We spent the weekend making locro. This is a long process, starting with chopping pumpkin and pigs innards from nine till six on Saturday and starting again at six on Sunday morning to make the fire to cook it all on. We made two hundred and fifty portions and a healthy profit.
On Sunday evenings at church another girl and I share the kids’ class. Normally we are relatively organised about who is going to do what – relatively not in the UK sense of having a three month schedule, but in the Argentina sense of having had a conversation by text message at least a few hours before the event. Since I spent the weekend making locro, we didn’t get to talk, and I assumed she was organising the class. The bit I didn’t know was that she went away for the weekend and assumed that I was organising it. If either of us had turned up to church with a working brain cell, we could have exchanged that useful piece of information at the start of the service, but, well, it had been a long weekend, so in the event I had the space of time between the preacher arriving at the lectern and me arriving in the Sunday school area – approximately ten seconds, in order to plan the class.

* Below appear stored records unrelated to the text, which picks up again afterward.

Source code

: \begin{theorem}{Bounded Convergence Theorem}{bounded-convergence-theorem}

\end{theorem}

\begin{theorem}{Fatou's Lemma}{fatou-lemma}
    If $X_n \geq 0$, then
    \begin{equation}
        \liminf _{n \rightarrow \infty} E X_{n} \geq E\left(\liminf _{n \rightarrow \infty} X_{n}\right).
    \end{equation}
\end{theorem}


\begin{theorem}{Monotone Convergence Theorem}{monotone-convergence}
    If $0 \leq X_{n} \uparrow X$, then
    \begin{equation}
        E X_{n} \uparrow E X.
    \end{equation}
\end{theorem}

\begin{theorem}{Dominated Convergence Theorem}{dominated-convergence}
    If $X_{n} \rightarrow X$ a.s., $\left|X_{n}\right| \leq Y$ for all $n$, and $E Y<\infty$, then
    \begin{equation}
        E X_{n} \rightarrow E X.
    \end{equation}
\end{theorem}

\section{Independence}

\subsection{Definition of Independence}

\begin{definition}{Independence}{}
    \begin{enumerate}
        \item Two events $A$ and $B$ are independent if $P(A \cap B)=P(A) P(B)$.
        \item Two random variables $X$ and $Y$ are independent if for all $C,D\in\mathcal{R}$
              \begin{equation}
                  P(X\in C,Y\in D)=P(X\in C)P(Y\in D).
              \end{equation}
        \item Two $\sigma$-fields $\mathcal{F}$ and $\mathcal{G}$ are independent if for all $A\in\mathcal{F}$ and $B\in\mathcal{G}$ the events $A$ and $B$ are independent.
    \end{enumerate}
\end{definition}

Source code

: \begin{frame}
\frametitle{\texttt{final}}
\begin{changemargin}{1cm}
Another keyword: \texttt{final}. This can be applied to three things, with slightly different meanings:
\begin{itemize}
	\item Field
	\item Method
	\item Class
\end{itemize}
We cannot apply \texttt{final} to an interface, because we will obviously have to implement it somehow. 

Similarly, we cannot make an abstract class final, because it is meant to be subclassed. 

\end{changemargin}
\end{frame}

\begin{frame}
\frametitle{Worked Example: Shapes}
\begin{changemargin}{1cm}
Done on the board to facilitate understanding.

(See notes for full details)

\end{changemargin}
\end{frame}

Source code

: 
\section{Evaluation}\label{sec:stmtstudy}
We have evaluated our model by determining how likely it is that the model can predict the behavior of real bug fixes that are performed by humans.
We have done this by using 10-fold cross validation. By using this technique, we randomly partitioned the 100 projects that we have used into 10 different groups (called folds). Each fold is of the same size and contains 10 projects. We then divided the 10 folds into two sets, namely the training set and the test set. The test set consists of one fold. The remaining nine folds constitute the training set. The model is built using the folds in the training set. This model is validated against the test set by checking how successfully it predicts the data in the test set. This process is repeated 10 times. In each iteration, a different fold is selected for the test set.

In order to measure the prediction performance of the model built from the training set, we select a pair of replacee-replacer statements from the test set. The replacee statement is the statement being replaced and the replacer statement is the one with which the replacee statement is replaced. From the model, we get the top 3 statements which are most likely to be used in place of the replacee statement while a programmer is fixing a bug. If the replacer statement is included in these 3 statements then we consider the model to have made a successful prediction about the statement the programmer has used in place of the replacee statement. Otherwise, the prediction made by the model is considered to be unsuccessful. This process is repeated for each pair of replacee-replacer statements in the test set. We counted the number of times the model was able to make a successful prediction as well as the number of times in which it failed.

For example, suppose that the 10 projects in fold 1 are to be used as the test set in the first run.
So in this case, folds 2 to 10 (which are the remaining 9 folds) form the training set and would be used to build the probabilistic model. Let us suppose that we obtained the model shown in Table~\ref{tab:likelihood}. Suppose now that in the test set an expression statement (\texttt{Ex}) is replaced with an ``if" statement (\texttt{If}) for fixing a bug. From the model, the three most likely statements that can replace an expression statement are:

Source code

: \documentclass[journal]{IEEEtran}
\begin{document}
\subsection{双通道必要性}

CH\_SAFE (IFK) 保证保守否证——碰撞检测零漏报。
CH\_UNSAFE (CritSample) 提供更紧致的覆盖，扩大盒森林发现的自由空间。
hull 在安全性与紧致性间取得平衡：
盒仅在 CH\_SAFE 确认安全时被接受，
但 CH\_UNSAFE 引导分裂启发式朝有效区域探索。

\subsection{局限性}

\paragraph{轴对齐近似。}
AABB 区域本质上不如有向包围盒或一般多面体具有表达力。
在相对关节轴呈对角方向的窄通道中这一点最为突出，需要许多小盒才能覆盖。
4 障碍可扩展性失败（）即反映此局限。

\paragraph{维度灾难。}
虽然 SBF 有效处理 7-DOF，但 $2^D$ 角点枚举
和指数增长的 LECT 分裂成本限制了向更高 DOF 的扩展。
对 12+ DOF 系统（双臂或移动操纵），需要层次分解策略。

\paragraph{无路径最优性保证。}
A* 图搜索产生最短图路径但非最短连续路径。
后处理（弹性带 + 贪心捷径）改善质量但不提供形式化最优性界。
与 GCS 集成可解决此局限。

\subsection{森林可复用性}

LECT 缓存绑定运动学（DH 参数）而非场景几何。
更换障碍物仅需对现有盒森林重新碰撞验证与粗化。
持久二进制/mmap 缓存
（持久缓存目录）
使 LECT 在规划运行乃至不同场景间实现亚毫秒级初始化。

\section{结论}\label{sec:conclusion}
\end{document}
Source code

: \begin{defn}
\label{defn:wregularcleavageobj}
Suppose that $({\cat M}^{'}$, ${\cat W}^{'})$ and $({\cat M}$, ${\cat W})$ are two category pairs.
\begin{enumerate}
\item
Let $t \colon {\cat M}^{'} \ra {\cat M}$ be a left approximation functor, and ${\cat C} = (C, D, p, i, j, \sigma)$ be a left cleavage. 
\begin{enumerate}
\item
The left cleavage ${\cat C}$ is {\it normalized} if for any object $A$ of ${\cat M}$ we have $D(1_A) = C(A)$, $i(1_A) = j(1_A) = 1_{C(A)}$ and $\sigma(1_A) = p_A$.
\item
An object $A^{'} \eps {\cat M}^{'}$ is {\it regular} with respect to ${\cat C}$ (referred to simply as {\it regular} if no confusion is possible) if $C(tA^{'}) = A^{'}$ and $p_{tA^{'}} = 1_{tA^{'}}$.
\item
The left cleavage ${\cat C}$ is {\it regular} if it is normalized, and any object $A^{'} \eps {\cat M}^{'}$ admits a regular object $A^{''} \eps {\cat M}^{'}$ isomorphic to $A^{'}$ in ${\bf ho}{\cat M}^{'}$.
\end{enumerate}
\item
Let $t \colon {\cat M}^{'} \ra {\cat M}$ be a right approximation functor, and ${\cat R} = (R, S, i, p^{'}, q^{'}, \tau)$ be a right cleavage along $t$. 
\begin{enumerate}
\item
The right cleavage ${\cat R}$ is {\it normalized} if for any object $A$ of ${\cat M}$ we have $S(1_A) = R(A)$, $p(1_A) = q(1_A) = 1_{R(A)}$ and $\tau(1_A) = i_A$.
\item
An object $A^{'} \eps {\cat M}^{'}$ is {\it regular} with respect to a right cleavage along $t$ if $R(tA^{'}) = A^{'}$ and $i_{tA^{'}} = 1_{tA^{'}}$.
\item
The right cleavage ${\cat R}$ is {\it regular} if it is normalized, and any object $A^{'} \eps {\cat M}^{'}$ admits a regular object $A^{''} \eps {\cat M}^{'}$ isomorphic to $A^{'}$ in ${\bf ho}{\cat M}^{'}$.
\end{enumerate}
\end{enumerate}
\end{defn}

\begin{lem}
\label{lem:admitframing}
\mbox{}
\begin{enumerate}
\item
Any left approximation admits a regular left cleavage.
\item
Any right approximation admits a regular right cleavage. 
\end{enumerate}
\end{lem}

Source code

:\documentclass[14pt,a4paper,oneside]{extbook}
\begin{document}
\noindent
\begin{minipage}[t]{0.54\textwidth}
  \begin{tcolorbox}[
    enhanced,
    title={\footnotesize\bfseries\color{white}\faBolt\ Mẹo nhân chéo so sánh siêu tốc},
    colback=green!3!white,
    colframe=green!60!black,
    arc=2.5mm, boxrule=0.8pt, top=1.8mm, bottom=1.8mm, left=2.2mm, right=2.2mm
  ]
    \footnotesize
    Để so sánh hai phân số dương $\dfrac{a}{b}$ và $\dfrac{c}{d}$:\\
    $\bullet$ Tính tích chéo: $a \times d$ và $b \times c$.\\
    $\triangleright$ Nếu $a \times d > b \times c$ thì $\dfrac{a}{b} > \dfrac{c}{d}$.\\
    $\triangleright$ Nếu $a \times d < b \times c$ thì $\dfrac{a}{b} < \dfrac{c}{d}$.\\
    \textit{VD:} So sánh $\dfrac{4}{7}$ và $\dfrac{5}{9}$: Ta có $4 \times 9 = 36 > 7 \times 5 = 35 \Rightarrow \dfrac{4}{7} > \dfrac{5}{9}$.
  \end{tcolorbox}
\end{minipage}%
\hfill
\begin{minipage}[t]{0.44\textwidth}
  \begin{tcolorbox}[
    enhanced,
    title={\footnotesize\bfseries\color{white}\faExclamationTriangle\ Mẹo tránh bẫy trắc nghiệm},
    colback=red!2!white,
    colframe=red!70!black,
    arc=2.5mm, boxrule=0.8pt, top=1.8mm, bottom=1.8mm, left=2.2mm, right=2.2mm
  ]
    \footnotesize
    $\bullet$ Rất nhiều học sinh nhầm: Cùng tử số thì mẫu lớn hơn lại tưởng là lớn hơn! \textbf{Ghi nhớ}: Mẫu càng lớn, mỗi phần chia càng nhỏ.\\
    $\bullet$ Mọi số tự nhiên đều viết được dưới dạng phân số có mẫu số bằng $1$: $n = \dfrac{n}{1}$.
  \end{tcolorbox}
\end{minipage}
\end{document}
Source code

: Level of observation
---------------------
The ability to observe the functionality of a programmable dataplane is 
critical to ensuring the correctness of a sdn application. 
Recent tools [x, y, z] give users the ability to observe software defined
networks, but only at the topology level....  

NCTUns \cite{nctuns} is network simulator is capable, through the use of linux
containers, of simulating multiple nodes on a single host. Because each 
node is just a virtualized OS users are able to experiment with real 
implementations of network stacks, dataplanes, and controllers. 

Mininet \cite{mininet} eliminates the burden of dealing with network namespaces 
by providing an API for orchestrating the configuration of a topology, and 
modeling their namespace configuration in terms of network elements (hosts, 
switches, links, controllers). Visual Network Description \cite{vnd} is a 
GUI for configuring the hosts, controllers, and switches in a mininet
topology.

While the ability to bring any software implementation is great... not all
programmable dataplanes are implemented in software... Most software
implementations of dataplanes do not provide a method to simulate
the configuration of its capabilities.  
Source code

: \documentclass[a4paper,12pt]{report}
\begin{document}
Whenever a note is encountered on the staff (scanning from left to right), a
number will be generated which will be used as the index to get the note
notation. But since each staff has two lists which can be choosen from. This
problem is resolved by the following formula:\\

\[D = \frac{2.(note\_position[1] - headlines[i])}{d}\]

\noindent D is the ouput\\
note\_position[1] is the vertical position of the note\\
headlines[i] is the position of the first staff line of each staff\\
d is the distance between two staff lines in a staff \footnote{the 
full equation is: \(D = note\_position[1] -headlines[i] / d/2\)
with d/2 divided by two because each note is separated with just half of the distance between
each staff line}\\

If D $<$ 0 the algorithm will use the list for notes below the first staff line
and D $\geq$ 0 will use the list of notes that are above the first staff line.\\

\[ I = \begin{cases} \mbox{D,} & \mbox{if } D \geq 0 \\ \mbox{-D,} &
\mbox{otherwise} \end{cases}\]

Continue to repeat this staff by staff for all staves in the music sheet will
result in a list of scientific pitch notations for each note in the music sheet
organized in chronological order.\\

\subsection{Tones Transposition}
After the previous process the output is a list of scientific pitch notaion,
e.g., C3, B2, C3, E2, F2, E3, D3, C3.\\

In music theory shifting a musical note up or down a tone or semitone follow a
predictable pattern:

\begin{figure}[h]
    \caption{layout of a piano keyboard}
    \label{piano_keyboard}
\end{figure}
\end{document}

Take one sheet of scrap paper and cut a capital I shape out of it:
Fold it along the red lines and you will be able to make a house with an apex roof… realise that houses in the ancient near east wouldn’t have had apex roofs and omit the central fold for a house with a flat roof.
Take another sheet of scrap paper and cut it into strips maybe six centimetres width. Give each child a strip and show them how to make a chain of paper people holding hands:
While they are making theirs, you can make your own set of six people. Cut one man off the end and make it into a Jesus figure. Cut another man off and lie him down on a square of paper of approximately the same height. Turn the other four people into the man’s friends.
Now you have everything you need to play Mark 2. The kids enjoyed using their chains of people to be the crowd stopping the man and his friends from getting through, and the bit where we cut a hole in the roof of the house and dropped the disabled man through it to land at Jesus’ feet. In fact they carried on playing with the figures for a goodly while after we’d finished talking about the story. Danny drew chocolate buttons and chocolate trousers on his – Mark 2 meets the gingerbread man.